◆ WHAT YOU HAVE TO DO
In the entries below, find every line holding the string "using" and collect it.

◆ DATASET RECORDS
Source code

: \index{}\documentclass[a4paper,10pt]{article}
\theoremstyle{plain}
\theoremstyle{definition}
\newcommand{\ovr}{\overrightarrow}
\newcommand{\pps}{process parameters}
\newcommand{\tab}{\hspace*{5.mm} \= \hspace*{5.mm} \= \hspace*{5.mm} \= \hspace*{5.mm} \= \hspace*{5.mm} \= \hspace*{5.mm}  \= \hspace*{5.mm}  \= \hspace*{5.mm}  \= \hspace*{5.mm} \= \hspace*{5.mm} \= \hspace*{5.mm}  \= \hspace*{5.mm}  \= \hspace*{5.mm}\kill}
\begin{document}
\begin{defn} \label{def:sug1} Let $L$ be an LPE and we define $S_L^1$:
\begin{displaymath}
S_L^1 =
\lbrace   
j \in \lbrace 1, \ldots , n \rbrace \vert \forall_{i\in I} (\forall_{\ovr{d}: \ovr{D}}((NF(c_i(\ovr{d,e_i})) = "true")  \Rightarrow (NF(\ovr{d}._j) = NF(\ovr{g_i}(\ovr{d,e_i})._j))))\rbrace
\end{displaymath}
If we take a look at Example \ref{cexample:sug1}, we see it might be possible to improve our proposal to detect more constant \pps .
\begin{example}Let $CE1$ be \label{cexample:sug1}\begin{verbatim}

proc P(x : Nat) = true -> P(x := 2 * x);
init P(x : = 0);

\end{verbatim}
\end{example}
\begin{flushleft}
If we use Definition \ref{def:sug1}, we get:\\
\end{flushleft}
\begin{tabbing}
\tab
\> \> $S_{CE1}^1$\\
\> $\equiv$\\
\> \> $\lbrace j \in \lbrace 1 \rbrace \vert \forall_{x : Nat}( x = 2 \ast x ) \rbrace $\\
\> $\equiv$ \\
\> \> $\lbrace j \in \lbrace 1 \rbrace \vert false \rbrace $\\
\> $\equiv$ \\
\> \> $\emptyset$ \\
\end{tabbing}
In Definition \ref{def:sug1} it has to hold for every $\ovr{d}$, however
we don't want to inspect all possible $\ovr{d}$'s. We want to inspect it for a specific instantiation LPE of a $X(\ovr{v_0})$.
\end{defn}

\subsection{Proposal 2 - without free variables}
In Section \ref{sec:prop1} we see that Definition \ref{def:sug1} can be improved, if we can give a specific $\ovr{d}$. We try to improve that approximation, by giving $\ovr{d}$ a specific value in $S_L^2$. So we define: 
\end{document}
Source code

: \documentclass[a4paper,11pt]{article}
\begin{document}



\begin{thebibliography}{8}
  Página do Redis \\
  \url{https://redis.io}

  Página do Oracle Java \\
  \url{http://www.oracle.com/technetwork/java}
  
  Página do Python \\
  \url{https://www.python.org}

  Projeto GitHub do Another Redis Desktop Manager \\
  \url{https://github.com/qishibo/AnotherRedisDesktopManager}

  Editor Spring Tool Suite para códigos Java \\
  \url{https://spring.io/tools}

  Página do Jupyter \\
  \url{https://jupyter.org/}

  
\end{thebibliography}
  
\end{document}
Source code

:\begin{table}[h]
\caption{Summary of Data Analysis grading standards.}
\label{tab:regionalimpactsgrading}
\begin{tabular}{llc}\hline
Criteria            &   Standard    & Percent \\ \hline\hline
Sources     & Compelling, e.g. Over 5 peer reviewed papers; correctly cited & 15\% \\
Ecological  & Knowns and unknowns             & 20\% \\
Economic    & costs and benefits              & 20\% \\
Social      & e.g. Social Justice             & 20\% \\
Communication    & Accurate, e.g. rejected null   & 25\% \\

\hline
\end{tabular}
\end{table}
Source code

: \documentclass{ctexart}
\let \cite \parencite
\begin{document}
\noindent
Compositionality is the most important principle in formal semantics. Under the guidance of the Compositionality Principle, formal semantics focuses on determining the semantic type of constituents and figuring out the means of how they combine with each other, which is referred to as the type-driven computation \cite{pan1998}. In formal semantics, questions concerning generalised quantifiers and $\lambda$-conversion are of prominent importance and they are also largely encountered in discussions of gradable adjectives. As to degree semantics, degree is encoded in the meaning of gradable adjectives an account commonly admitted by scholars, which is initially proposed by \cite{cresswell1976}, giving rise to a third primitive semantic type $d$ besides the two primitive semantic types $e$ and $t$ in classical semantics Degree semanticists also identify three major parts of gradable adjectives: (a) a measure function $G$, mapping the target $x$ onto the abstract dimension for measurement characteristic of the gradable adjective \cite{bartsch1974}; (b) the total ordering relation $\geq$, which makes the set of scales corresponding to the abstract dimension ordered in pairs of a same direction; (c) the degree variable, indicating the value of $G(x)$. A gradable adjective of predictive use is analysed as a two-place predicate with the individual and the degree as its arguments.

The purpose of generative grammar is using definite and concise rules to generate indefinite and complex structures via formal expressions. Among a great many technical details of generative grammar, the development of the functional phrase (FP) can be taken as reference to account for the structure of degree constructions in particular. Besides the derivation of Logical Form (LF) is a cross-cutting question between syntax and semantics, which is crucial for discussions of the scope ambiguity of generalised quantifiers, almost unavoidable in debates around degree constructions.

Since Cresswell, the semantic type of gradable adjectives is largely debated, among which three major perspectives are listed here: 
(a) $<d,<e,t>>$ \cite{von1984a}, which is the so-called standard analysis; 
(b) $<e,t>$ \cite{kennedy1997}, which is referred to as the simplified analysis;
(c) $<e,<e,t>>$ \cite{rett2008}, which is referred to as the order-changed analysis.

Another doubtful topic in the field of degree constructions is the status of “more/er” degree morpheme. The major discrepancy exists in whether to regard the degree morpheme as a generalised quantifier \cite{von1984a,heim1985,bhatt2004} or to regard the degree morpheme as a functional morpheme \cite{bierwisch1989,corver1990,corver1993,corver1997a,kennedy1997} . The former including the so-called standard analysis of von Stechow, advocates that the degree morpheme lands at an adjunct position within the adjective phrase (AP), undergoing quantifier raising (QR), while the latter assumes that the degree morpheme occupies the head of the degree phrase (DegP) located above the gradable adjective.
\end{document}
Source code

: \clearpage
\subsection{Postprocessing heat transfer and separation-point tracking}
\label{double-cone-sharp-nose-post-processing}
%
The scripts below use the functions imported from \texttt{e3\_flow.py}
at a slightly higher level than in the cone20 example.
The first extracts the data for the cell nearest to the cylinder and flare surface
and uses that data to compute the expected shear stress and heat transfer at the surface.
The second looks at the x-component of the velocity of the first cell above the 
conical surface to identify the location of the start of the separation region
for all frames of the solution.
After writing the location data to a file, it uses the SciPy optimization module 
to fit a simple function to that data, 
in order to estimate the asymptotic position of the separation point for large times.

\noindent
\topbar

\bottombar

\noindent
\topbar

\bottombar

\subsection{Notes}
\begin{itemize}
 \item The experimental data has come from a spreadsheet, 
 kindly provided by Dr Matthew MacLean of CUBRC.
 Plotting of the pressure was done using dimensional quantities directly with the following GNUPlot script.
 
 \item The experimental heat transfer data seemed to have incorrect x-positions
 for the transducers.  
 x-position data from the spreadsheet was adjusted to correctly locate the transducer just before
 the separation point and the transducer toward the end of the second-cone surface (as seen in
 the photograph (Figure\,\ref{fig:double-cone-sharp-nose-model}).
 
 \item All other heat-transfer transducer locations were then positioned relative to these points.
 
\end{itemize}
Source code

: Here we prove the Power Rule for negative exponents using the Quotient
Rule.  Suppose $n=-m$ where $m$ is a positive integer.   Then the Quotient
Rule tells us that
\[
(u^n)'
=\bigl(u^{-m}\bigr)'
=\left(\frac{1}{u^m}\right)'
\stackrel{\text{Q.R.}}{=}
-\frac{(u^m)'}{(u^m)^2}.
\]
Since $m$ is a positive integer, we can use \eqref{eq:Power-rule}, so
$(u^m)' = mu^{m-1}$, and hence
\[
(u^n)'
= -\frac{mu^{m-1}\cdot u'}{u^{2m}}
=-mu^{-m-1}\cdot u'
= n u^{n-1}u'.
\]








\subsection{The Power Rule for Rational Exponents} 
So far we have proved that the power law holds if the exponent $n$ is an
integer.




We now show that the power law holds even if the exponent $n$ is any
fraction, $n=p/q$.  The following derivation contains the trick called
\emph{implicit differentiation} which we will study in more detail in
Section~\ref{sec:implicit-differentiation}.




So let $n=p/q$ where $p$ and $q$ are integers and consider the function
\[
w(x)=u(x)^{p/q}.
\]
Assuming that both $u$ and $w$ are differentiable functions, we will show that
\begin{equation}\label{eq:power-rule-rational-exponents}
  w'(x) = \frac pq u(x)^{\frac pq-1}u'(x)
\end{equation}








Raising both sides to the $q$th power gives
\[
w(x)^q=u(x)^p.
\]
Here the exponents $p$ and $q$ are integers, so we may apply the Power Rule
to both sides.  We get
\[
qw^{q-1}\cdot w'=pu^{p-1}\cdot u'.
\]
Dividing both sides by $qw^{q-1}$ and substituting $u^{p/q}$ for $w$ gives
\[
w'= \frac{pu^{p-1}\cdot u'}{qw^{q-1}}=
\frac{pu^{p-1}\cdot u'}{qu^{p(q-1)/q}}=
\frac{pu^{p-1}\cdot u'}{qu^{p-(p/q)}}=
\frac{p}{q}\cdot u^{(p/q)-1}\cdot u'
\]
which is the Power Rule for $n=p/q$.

◆ YOUR SOLUTION
The purpose of generative grammar is using definite and concise rules to generate indefinite and complex structures via formal expressions. Among a great many technical details of generative grammar, the development of the functional phrase (FP) can be taken as reference to account for the structure of degree constructions in particular. Besides the derivation of Logical Form (LF) is a cross-cutting question between syntax and semantics, which is crucial for discussions of the scope ambiguity of generalised quantifiers, almost unavoidable in debates around degree constructions.
 Plotting of the pressure was done using dimensional quantities directly with the following GNUPlot script.
: Here we prove the Power Rule for negative exponents using the Quotient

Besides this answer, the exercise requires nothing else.